Action item ▸
Only one portion of the data is to be written out: from the line bearing "them as completed." through the line bearing "items — Movie". Write it exactly as it appears.
--------------------
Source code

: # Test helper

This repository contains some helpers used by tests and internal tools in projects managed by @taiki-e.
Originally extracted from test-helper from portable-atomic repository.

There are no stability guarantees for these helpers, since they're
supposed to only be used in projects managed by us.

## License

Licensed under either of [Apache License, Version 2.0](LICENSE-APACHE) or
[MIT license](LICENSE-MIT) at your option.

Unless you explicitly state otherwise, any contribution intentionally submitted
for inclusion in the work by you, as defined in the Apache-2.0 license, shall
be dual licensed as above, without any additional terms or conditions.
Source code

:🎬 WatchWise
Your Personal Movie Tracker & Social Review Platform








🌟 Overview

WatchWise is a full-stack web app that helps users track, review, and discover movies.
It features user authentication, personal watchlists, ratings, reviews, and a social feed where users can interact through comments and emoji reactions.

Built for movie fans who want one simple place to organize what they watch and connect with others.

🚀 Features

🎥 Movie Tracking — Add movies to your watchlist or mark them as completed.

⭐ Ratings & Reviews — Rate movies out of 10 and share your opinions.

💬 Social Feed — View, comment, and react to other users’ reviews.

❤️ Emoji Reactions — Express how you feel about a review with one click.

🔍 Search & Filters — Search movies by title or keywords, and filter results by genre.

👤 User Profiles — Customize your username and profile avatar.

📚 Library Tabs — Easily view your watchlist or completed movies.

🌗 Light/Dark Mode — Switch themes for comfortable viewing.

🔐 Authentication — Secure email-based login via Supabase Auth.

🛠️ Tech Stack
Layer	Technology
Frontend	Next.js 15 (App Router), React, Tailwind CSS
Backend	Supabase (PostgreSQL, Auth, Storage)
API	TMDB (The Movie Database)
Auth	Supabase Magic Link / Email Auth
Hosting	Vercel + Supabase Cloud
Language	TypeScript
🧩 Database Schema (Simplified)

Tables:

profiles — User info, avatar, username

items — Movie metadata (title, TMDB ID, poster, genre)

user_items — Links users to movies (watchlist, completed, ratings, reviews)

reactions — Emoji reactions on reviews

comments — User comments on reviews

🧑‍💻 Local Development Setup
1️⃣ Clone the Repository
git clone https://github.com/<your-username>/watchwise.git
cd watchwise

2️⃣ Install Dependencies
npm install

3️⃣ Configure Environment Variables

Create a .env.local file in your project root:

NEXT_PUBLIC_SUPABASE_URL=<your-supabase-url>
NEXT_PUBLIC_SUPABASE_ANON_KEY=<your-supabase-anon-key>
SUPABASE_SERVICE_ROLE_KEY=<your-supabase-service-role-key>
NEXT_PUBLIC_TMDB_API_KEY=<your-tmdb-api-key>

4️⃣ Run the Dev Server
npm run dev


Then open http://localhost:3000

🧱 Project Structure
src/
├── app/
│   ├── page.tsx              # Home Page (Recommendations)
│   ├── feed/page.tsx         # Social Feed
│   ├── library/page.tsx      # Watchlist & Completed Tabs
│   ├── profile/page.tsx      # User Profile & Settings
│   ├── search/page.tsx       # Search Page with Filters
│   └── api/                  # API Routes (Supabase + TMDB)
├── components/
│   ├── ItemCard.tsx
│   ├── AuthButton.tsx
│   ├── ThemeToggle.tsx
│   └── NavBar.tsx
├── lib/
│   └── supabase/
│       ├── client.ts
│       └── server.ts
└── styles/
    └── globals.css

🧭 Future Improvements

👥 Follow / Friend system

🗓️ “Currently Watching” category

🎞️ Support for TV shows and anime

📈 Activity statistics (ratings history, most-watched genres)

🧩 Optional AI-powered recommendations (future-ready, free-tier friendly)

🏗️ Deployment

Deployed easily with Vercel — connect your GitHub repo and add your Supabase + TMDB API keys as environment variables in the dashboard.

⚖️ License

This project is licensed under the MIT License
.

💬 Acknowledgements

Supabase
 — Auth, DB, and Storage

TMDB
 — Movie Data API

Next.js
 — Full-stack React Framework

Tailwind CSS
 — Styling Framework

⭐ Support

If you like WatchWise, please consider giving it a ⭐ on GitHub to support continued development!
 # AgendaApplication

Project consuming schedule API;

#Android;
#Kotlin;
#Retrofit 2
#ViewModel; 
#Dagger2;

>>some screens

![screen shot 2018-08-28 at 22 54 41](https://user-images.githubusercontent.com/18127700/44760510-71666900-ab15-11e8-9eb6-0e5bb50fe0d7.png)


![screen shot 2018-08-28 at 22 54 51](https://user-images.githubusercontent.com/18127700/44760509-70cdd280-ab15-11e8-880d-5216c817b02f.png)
--------------------
Solution below ▸
🎥 Movie Tracking — Add movies to your watchlist or mark them as completed.

⭐ Ratings & Reviews — Rate movies out of 10 and share your opinions.

💬 Social Feed — View, comment, and react to other users’ reviews.

❤️ Emoji Reactions — Express how you feel about a review with one click.

🔍 Search & Filters — Search movies by title or keywords, and filter results by genre.

👤 User Profiles — Customize your username and profile avatar.

📚 Library Tabs — Easily view your watchlist or completed movies.

🌗 Light/Dark Mode — Switch themes for comfortable viewing.

🔐 Authentication — Secure email-based login via Supabase Auth.

🛠️ Tech Stack
Layer	Technology
Frontend	Next.js 15 (App Router), React, Tailwind CSS
Backend	Supabase (PostgreSQL, Auth, Storage)
API	TMDB (The Movie Database)
Auth	Supabase Magic Link / Email Auth
Hosting	Vercel + Supabase Cloud
Language	TypeScript
🧩 Database Schema (Simplified)

Tables:

profiles — User info, avatar, username

items — Movie metadata (title, TMDB ID, poster, genre)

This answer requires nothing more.